Frank gacked with laughter. “Yeah, the ‘Wimmyns Studies’—” he crooked the first two fingers of either hand into quotation marks “—department at the University of Nevada came and ran the poor guy’s ass out of town.”
I sucked greedily on my straw. Their teeth all glowed demonically now under the black light. You’re just drunk, I thought, eat. I picked up another chicken finger and chewed and imagined being in McBride Park across the street, walking in the quiet. Bar lights against the shellacked tabletop became flashlights in the park: hunters with guns slung over their shoulders wearing fatigues, and me naked and cold, blinded by beams of white light. I prefer to play cat and mouse.

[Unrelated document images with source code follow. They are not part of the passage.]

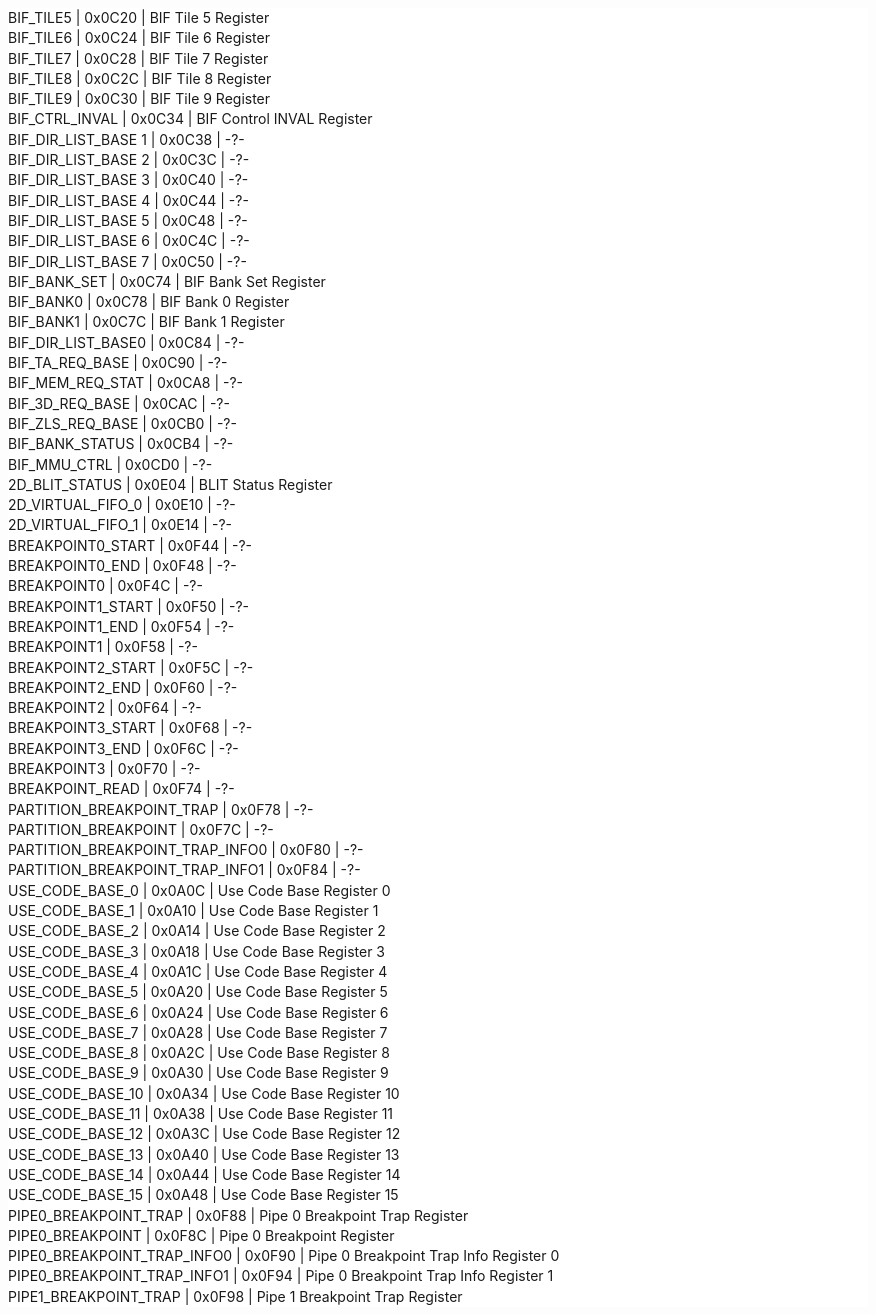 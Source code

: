 BIF_TILE5 | 0x0C20 | BIF Tile 5 Register   
BIF_TILE6 | 0x0C24 | BIF Tile 6 Register   
BIF_TILE7 | 0x0C28 | BIF Tile 7 Register   
BIF_TILE8 | 0x0C2C | BIF Tile 8 Register   
BIF_TILE9 | 0x0C30 | BIF Tile 9 Register   
BIF_CTRL_INVAL | 0x0C34 | BIF Control INVAL Register   
BIF_DIR_LIST_BASE 1 | 0x0C38 | -?-   
BIF_DIR_LIST_BASE 2 | 0x0C3C | -?-   
BIF_DIR_LIST_BASE 3 | 0x0C40 | -?-   
BIF_DIR_LIST_BASE 4 | 0x0C44 | -?-   
BIF_DIR_LIST_BASE 5 | 0x0C48 | -?-   
BIF_DIR_LIST_BASE 6 | 0x0C4C | -?-   
BIF_DIR_LIST_BASE 7 | 0x0C50 | -?-   
BIF_BANK_SET | 0x0C74 | BIF Bank Set Register   
BIF_BANK0 | 0x0C78 | BIF Bank 0 Register   
BIF_BANK1 | 0x0C7C | BIF Bank 1 Register   
BIF_DIR_LIST_BASE0 | 0x0C84 | -?-   
BIF_TA_REQ_BASE | 0x0C90 | -?-   
BIF_MEM_REQ_STAT | 0x0CA8 | -?-   
BIF_3D_REQ_BASE | 0x0CAC | -?-   
BIF_ZLS_REQ_BASE | 0x0CB0 | -?-   
BIF_BANK_STATUS | 0x0CB4 | -?-   
BIF_MMU_CTRL | 0x0CD0 | -?-   
2D_BLIT_STATUS | 0x0E04 | BLIT Status Register   
2D_VIRTUAL_FIFO_0 | 0x0E10 | -?-   
2D_VIRTUAL_FIFO_1 | 0x0E14 | -?-   
BREAKPOINT0_START | 0x0F44 | -?-   
BREAKPOINT0_END | 0x0F48 | -?-   
BREAKPOINT0 | 0x0F4C | -?-   
BREAKPOINT1_START | 0x0F50 | -?-   
BREAKPOINT1_END | 0x0F54 | -?-   
BREAKPOINT1 | 0x0F58 | -?-   
BREAKPOINT2_START | 0x0F5C | -?-   
BREAKPOINT2_END | 0x0F60 | -?-   
BREAKPOINT2 | 0x0F64 | -?-   
BREAKPOINT3_START | 0x0F68 | -?-   
BREAKPOINT3_END | 0x0F6C | -?-   
BREAKPOINT3 | 0x0F70 | -?-   
BREAKPOINT_READ | 0x0F74 | -?-   
PARTITION_BREAKPOINT_TRAP | 0x0F78 | -?-   
PARTITION_BREAKPOINT | 0x0F7C | -?-   
PARTITION_BREAKPOINT_TRAP_INFO0 | 0x0F80 | -?-   
PARTITION_BREAKPOINT_TRAP_INFO1 | 0x0F84 | -?-   
USE_CODE_BASE_0 | 0x0A0C | Use Code Base Register 0   
USE_CODE_BASE_1 | 0x0A10 | Use Code Base Register 1   
USE_CODE_BASE_2 | 0x0A14 | Use Code Base Register 2   
USE_CODE_BASE_3 | 0x0A18 | Use Code Base Register 3   
USE_CODE_BASE_4 | 0x0A1C | Use Code Base Register 4   
USE_CODE_BASE_5 | 0x0A20 | Use Code Base Register 5   
USE_CODE_BASE_6 | 0x0A24 | Use Code Base Register 6   
USE_CODE_BASE_7 | 0x0A28 | Use Code Base Register 7   
USE_CODE_BASE_8 | 0x0A2C | Use Code Base Register 8   
USE_CODE_BASE_9 | 0x0A30 | Use Code Base Register 9   
USE_CODE_BASE_10 | 0x0A34 | Use Code Base Register 10   
USE_CODE_BASE_11 | 0x0A38 | Use Code Base Register 11   
USE_CODE_BASE_12 | 0x0A3C | Use Code Base Register 12   
USE_CODE_BASE_13 | 0x0A40 | Use Code Base Register 13   
USE_CODE_BASE_14 | 0x0A44 | Use Code Base Register 14   
USE_CODE_BASE_15 | 0x0A48 | Use Code Base Register 15   
PIPE0_BREAKPOINT_TRAP | 0x0F88 | Pipe 0 Breakpoint Trap Register   
PIPE0_BREAKPOINT | 0x0F8C | Pipe 0 Breakpoint Register   
PIPE0_BREAKPOINT_TRAP_INFO0 | 0x0F90 | Pipe 0 Breakpoint Trap Info Register 0   
PIPE0_BREAKPOINT_TRAP_INFO1 | 0x0F94 | Pipe 0 Breakpoint Trap Info Register 1   
PIPE1_BREAKPOINT_TRAP | 0x0F98 | Pipe 1 Breakpoint Trap Register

Leaning my cheek against the knuckles of one hand, I glanced at Frank. I wished he’d take his eyes off Brian’s glowing incisors and say something gentle and comforting. I put my lips on my straw again and watched a drop of something land in my drink. I leaned over to examine the blood-pink liquid and poked it with my straw. Looking up at the ceiling, I wondered if the pipes were sweating. “Holy fuck!” Sienna shrieked. “Your eyes look like lasers right now. They’re, like, glowing, like they can see through walls? Can you see my bones, Vivica?” She laughed, holding up her palms. Her face dropped and she leaned in. I couldn’t make out her words. She traced two fingers from her eyes down her cheeks. I touched my face.